THE ACTU is seeking to give permanent employees up to five days paid leave every year to care for frail or elderly family members

THE ACTU is seeking to give permanent employees up to five days paid leave every year to care for frail or elderly family members.

The union is pushing for the new right as part of its national work and family test case currently before the Australian Industrial Relations Commission, along with a range of new family related standards in industrial awards. These include allowing employees to vary their roster schedules or place of work, and providing workers with the ability to ‘buy’ up to six weeks extra annual leave so they can care for ageing relatives. The new claim is on top of annual leave, sick leave, personal leave and other existing forms of leave.

“Balancing work and family is more than just allowing parents to care for young children, it is also about helping families care for elderly parents and relatives,” said ACTU President Sharan Burrow.

Citing a recent ABS survey which found that a third of caring activity concerned the care of the person’s own children, she said elder care will become as big an issue as child care.
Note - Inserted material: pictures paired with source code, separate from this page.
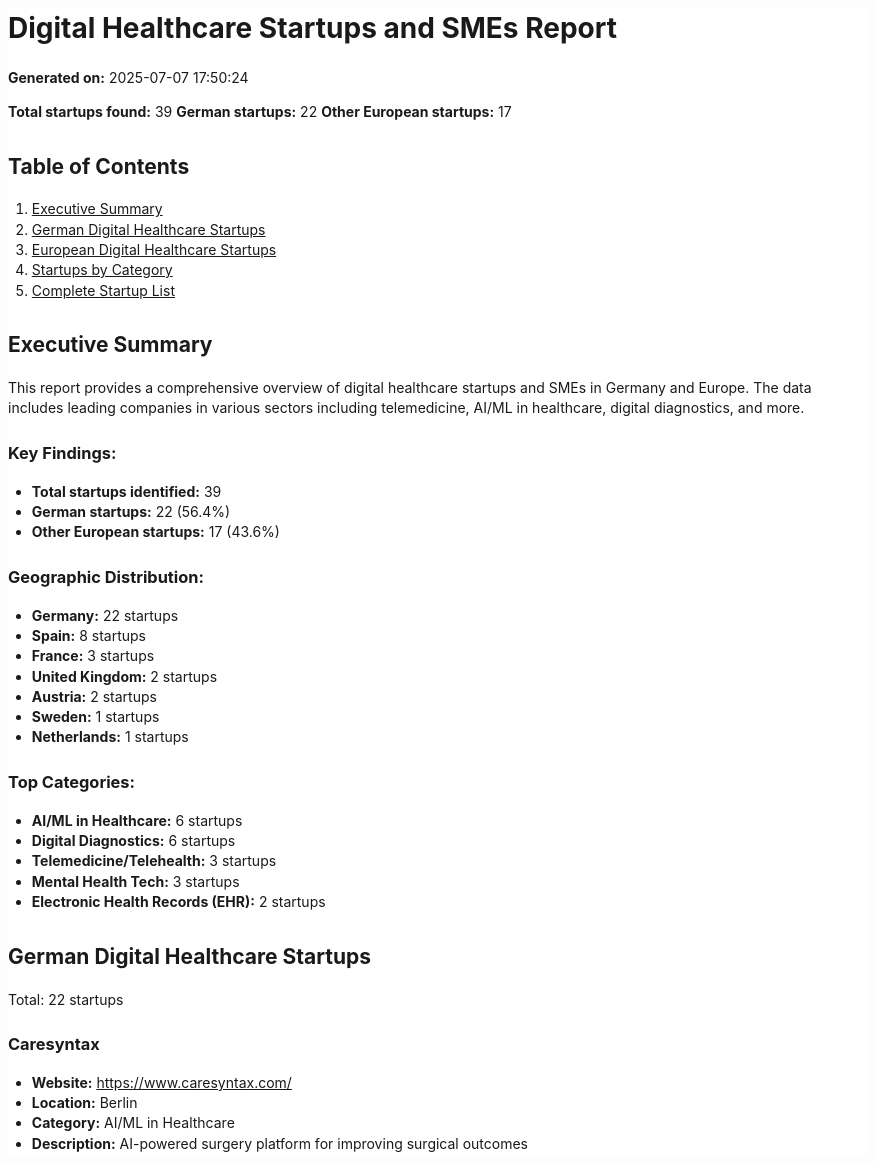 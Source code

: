 # Digital Healthcare Startups and SMEs Report

**Generated on:** 2025-07-07 17:50:24

**Total startups found:** 39
**German startups:** 22
**Other European startups:** 17

## Table of Contents

1. [Executive Summary](#executive-summary)
2. [German Digital Healthcare Startups](#german-digital-healthcare-startups)
3. [European Digital Healthcare Startups](#european-digital-healthcare-startups)
4. [Startups by Category](#startups-by-category)
5. [Complete Startup List](#complete-startup-list)

## Executive Summary

This report provides a comprehensive overview of digital healthcare startups and SMEs in Germany and Europe. The data includes leading companies in various sectors including telemedicine, AI/ML in healthcare, digital diagnostics, and more.

### Key Findings:

- **Total startups identified:** 39
- **German startups:** 22 (56.4%)
- **Other European startups:** 17 (43.6%)

### Geographic Distribution:

- **Germany:** 22 startups
- **Spain:** 8 startups
- **France:** 3 startups
- **United Kingdom:** 2 startups
- **Austria:** 2 startups
- **Sweden:** 1 startups
- **Netherlands:** 1 startups

### Top Categories:

- **AI/ML in Healthcare:** 6 startups
- **Digital Diagnostics:** 6 startups
- **Telemedicine/Telehealth:** 3 startups
- **Mental Health Tech:** 3 startups
- **Electronic Health Records (EHR):** 2 startups

## German Digital Healthcare Startups

Total: 22 startups

### Caresyntax
- **Website:** https://www.caresyntax.com/
- **Location:** Berlin
- **Category:** AI/ML in Healthcare
- **Description:** AI-powered surgery platform for improving surgical outcomes
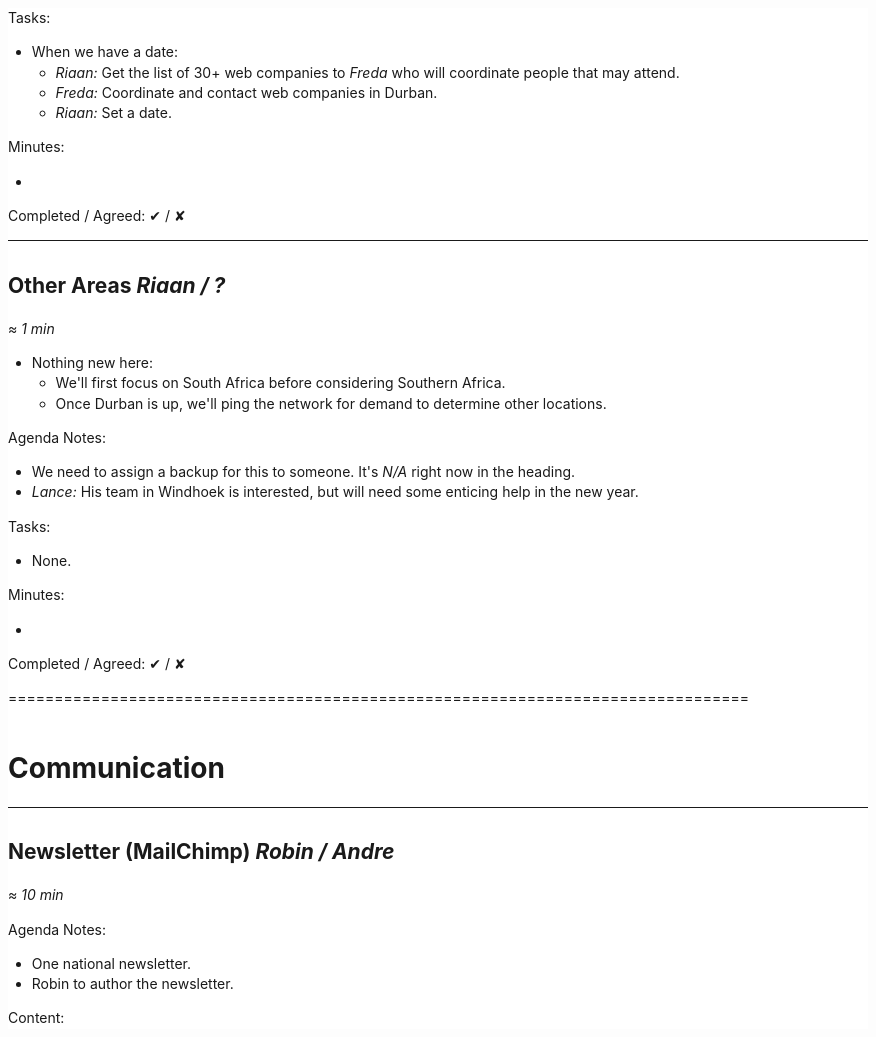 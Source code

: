 Tasks:

* When we have a date:
  * *Riaan:* Get the list of 30+ web companies to *Freda* who will coordinate
    people that may attend.
  * *Freda:* Coordinate and contact web companies in Durban.
  * *Riaan:* Set a date.

Minutes:

*

Completed / Agreed: ✔ / ✘

--------------------------------------------------------------------------------

Other Areas *Riaan / ?*
-----------------------
*≈ 1 min*

* Nothing new here:
  * We'll first focus on South Africa before considering Southern Africa.
  * Once Durban is up, we'll ping the network for demand to determine other
    locations.

Agenda Notes:

* We need to assign a backup for this to someone. It's *N/A* right now in the
  heading.
* *Lance:* His team in Windhoek is interested, but will need some enticing help
  in the new year.

Tasks:

* None.

Minutes:

*

Completed / Agreed: ✔ / ✘

================================================================================

Communication
=============

--------------------------------------------------------------------------------

Newsletter (MailChimp) *Robin / Andre*
--------------------------------------
*≈ 10 min*

Agenda Notes:

* One national newsletter.
* Robin to author the newsletter.

Content:

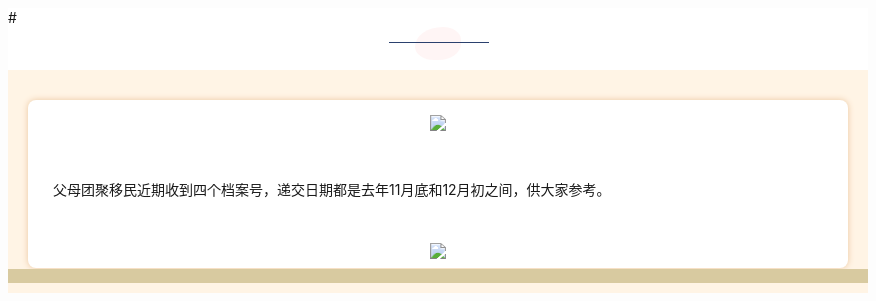 #</strong></p></section></section><section style="text-align: center;justify-content: center;margin-top: 1px;margin-right: 0%;margin-left: 0%;display: flex;flex-flow: row nowrap;box-sizing: border-box;" powered-by="xiumi.us"><section style="display: inline-block;width: 100px;vertical-align: top;flex: 0 0 auto;height: auto;border-top: 0px solid rgb(43, 65, 110);border-top-left-radius: 0px;align-self: flex-start;line-height: 0;box-sizing: border-box;"><section style="margin-right: 0%;margin-bottom: 8px;margin-left: 0%;transform: translate3d(1px, 0px, 0px);box-sizing: border-box;" powered-by="xiumi.us"><section style="background-color: rgb(43, 65, 110);height: 1px;box-sizing: border-box;"><svg viewBox="0 0 1 1" style="float:left;line-height:0;width:0;vertical-align:top;"></svg></section></section></section></section><section style="text-align: center;margin: -24px 0% 10px;box-sizing: border-box;" powered-by="xiumi.us"><section style="display: inline-block;width: 46px;height: 33px;vertical-align: top;overflow: hidden;background-color: rgba(255, 174, 174, 0.13);border-width: 0px;border-radius: 206% 134% 167% 138%;border-style: none;border-color: rgb(62, 62, 62);box-sizing: border-box;"><svg viewBox="0 0 1 1" style="float:left;line-height:0;width:0;vertical-align:top;"></svg></section></section><section style="margin-top: 10px;margin-right: 0%;margin-left: 0%;text-align: left;justify-content: flex-start;display: flex;flex-flow: row nowrap;box-sizing: border-box;" powered-by="xiumi.us"><section style="display: inline-block;width: 100%;vertical-align: top;background-color: rgb(255, 244, 229);padding: 20px 20px 25px;box-shadow: rgb(0, 0, 0) 0px 0px 0px;align-self: flex-start;flex: 0 0 auto;box-sizing: border-box;"><section style="text-align: center;margin-top: 10px;margin-right: 0%;margin-left: 0%;justify-content: center;display: flex;flex-flow: row nowrap;box-sizing: border-box;" powered-by="xiumi.us"><section style="display: inline-block;width: 100%;vertical-align: top;border-width: 0px;border-radius: 8px;border-style: none;border-color: rgb(62, 62, 62);overflow: hidden;box-shadow: rgb(235, 198, 159) 0px 0px 6px;background-color: rgb(255, 255, 255);padding-bottom: 10px;flex: 0 0 auto;height: auto;align-self: flex-start;box-sizing: border-box;"><section style="justify-content: center;display: flex;flex-flow: row nowrap;box-sizing: border-box;" powered-by="xiumi.us"><section style="display: inline-block;width: 100%;vertical-align: top;box-shadow: rgb(0, 0, 0) 0px 0px 0px;padding: 5px 10px 10px;align-self: flex-start;flex: 0 0 auto;box-sizing: border-box;"><section style="margin-top: 10px;margin-bottom: 10px;line-height: 0;box-sizing: border-box;" powered-by="xiumi.us"><section style="max-width: 100%;vertical-align: middle;display: inline-block;line-height: 0;box-sizing: border-box;"><img class="rich_pages wxw-img" data-ratio="1.5157407" data-src="https://mmbiz.qpic.cn/mmbiz_jpg/904kUibXm7Y5LtWIVHpibLpCXdFwGZDId6ojG1PKUSOnQJUbKzXC98icrbib3sLFtBkdY6bcxbZRIGjsJqyOj6nuLA/640?wx_fmt=jpeg" data-type="jpeg" data-w="1080" style="vertical-align: middle;width: 100%;box-sizing: border-box;" src="./images/image_26.jpg"></section></section><section style="text-align: justify;padding-right: 15px;padding-left: 15px;box-sizing: border-box;" powered-by="xiumi.us"><p style="white-space: normal;box-sizing: border-box;"><br style="box-sizing: border-box;"></p><p style="white-space: normal;box-sizing: border-box;"><span style="font-size: 14px;box-sizing: border-box;">父母团聚移民近期收到四个档案号，递交日期都是去年11月底和12月初之间，供大家参考。</span></p><p style="white-space: normal;box-sizing: border-box;"><span style="font-size: 14px;box-sizing: border-box;"><br style="box-sizing: border-box;"></span></p></section></section></section></section></section></section></section><section style="box-sizing: border-box;" powered-by="xiumi.us"><section style="text-align: center;margin: -50px 0% 10px;line-height: 0;box-sizing: border-box;"><section style="max-width: 100%;vertical-align: middle;display: inline-block;line-height: 0;box-shadow: rgb(0, 0, 0) 0px 0px 0px;box-sizing: border-box;"><img data-ratio="0.1885417" data-src="https://mmbiz.qpic.cn/mmbiz_png/904kUibXm7Y5LtWIVHpibLpCXdFwGZDId6HNefYOGrPlbiaVBc4tTYMwkJVgyGRQ1vG1du08wh9ywrmWJicJx81YYg/640?wx_fmt=png" data-type="png" data-w="960" style="vertical-align: middle;width: 100%;box-sizing: border-box;" src="./images/image_27.jpg"></section></section></section><section style="margin: 10px 0%;text-align: left;justify-content: flex-start;display: flex;flex-flow: row nowrap;box-sizing: border-box;" powered-by="xiumi.us"><section style="display: inline-block;width: 100%;vertical-align: top;background-color: rgb(216, 202, 160);line-height: 0;align-self: flex-start;flex: 0 0 auto;box-sizing: border-box;"><section style="text-align: justify;justify-content: flex-start;display: flex;flex-flow: row nowrap;box-sizing: border-box;" powered-by="xiumi.us"><section style="display: inline-block;width: 100%;vertical-align: top;background-position: 0% 0%;background-repeat: repeat;background-size: 1.56658%;background-attachment: scroll;align-self: flex-start;flex: 0 0 auto;background-image: url(&quot;https://mmbiz.qpic.cn/mmbiz_png/904kUibXm7Y5LtWIVHpibLpCXdFwGZDId6ls9FqAZa6r07meKpsGNtEk4ZXpnGjjVzGgQJayAgTAKQOtPQ2xyWog/640?wx_fmt=png&quot;);box-sizing: border-box;"><section style="text-align: center;box-sizing: border-box;" powered-by="xiumi.us">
However the ACTU claim didn’t take into account the individual needs of employees and employers, according to federal Minister for Employment and Workplace Relations Kevin Andrews.

He said the ACTU was unreasonable and wanted blanket award entitlements for working hours, “irrespective of whether they were preferred by employees or appropriate to the needs of the individual workplaces”.

Issues around the ageing population reinforced the importance of “providing greater choice and flexibility in the workplace and the need for employers and employees to directly negotiate workplace conditions that suit their needs, to create more family friendly workplaces”.

Employers also opposed the move, claiming it was an extreme demand that would cost jobs and weaken job security and incomes for families.

“This claim would shift the cost of caring for aged relatives, not just sick children, onto employers,” said Peter Hendy, chief executive of the Australian Chamber of Commerce and Industry (ACCI). It is also the very type of claim that will drive employers to employ casual rather than permanent workers.”

Hendy said that a better alternative was for employees and employers to agree on using existing sick leave credits for family caring purposes, if the need arises.

“It would be a mandatory new obligation across the economy, in the way of annual leave and sick leave in the 1970s and maternity leave the 1980s and personal leave in the 1990s.”